High Current Test Bench for Power Electronic Devices


Nurhan Rizqy Averous


Nurhan Rizqy Averous

Oberingenieur Leistungselektronik


+49 241 80 49958


  Copyright: PGS E.ON ERC RWTH Aachen The schematic of the high-current test bench at PGS

The robustness and reliability of power semiconductor de­vices is a critical issue, especially in fault situations such as short circuits. In order to test these situations in a controlled environment and observe the consequences on the power semiconductors, a new test bench has been designed and created to analyze overcurrent events.

A new high-current test bench has been developed at the Institute for Power Generation and Storage System (PGS) of the E.ON Energy Research Center in order to determine the effect of an overcurrent (i.e. short circuit) event on semi­conductor devices, especially thyristor-type semiconductors.

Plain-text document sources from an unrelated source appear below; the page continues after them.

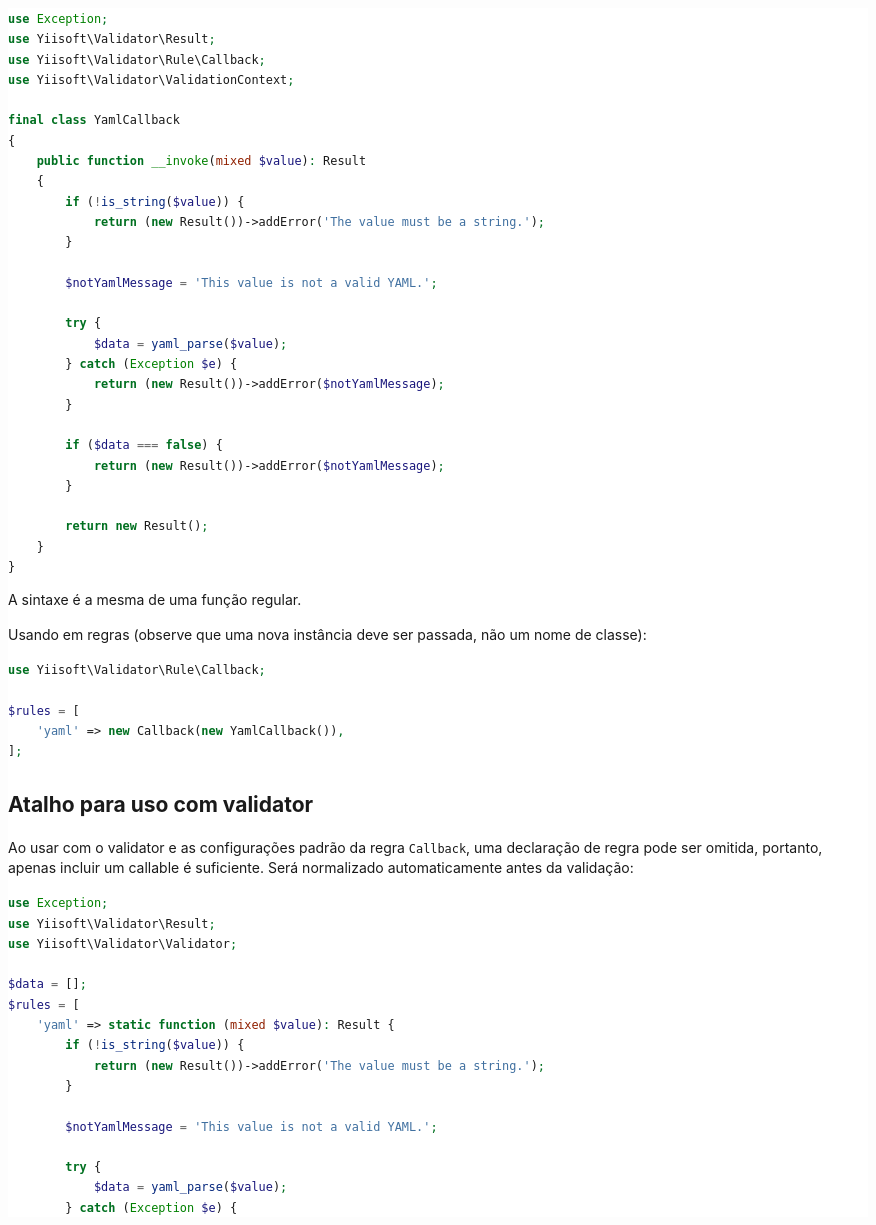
 ```php
use Exception;
use Yiisoft\Validator\Result;
use Yiisoft\Validator\Rule\Callback;
use Yiisoft\Validator\ValidationContext;

final class YamlCallback
{    
    public function __invoke(mixed $value): Result
    {
        if (!is_string($value)) {
            return (new Result())->addError('The value must be a string.');
        }
        
        $notYamlMessage = 'This value is not a valid YAML.';

        try {
            $data = yaml_parse($value);
        } catch (Exception $e) {
            return (new Result())->addError($notYamlMessage);
        }
        
        if ($data === false) {
            return (new Result())->addError($notYamlMessage);
        }

        return new Result();
    }
}
```

A sintaxe é a mesma de uma função regular.

Usando em regras (observe que uma nova instância deve ser passada, não um nome de classe):

```php
use Yiisoft\Validator\Rule\Callback;

$rules = [
    'yaml' => new Callback(new YamlCallback()),
];
``` 

## Atalho para uso com validator

Ao usar com o validator e as configurações padrão da regra `Callback`, uma declaração de regra pode ser omitida, portanto, apenas incluir um
callable é suficiente. Será normalizado automaticamente antes da validação:

```php
use Exception;
use Yiisoft\Validator\Result;
use Yiisoft\Validator\Validator;

$data = [];
$rules = [
    'yaml' => static function (mixed $value): Result {
        if (!is_string($value)) {
            return (new Result())->addError('The value must be a string.');
        }

        $notYamlMessage = 'This value is not a valid YAML.';

        try {
            $data = yaml_parse($value);
        } catch (Exception $e) {
```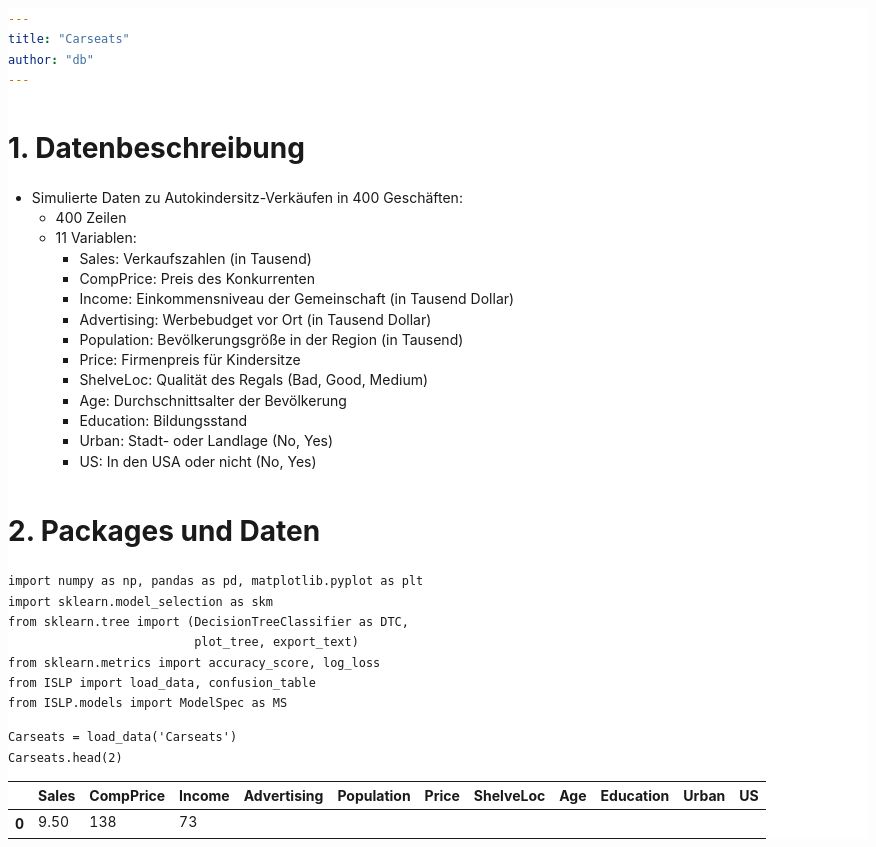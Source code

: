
 ```yaml
---
title: "Carseats"
author: "db"
---
```


# 1. Datenbeschreibung
- Simulierte Daten zu Autokindersitz-Verkäufen in 400 Geschäften:
    - 400 Zeilen
    - 11 Variablen:
        - Sales: Verkaufszahlen (in Tausend)
        - CompPrice: Preis des Konkurrenten
        - Income: Einkommensniveau der Gemeinschaft (in Tausend Dollar)
        - Advertising: Werbebudget vor Ort (in Tausend Dollar)
        - Population: Bevölkerungsgröße in der Region (in Tausend)
        - Price: Firmenpreis für Kindersitze
        - ShelveLoc: Qualität des Regals (Bad, Good, Medium)
        - Age: Durchschnittsalter der Bevölkerung
        - Education: Bildungsstand
        - Urban: Stadt- oder Landlage (No, Yes)
        - US: In den USA oder nicht (No, Yes)

# 2. Packages und Daten

```python=
import numpy as np, pandas as pd, matplotlib.pyplot as plt
import sklearn.model_selection as skm
from sklearn.tree import (DecisionTreeClassifier as DTC,
                          plot_tree, export_text)
from sklearn.metrics import accuracy_score, log_loss
from ISLP import load_data, confusion_table
from ISLP.models import ModelSpec as MS
```

```python=
Carseats = load_data('Carseats')
Carseats.head(2)
```

<table>
  <thead>
    <tr style="text-align: right;">
      <th></th>
      <th>Sales</th>
      <th>CompPrice</th>
      <th>Income</th>
      <th>Advertising</th>
      <th>Population</th>
      <th>Price</th>
      <th>ShelveLoc</th>
      <th>Age</th>
      <th>Education</th>
      <th>Urban</th>
      <th>US</th>
    </tr>
  </thead>
  <tbody>
    <tr>
      <th>0</th>
      <td>9.50</td>
      <td>138</td>
      <td>73</td>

The test bench is able to generate a peak current of 20 kA at a 50/60 Hz sinusoidal waveform for duration of up to 2 sec­onds. The current is controlled via an IGBT H-Bridge, which allows an effective control of the current. This configuration allows the creation of asymmetric and symmetric current waveforms. The semiconductor device under test (DUT) can be analyzed at temperatures ranging 20 °C to 150 °C.

With the help of a user interface created using LabView, all test parameters can be selected. Once this step is fulfilled, the computer will interface with all required equipment per­forming a fully automated test. At first, the supercapacitor DC-link will be charged to the minimum required voltage to perform the test. In this way, unnecessary risks are avoided and the stored amount of energy is minimized. Then, the IGBT H-Bridge will start switching in order to generate the desired current waveform for the wanted duration. Finally, the current is stopped and the selected test voltage UHS is applied to the semiconductor device to measure the block­ing capability after the overcurrent event. During all the pro­cess, all parameters such as voltage, current and tempera­ture are monitored.

The main design issue for the test bench is the low-resistance connection of all components, especially on the secondary side of the transformer. The transformer was designed spe­cifically for this test bench to provide very low ohmic losses.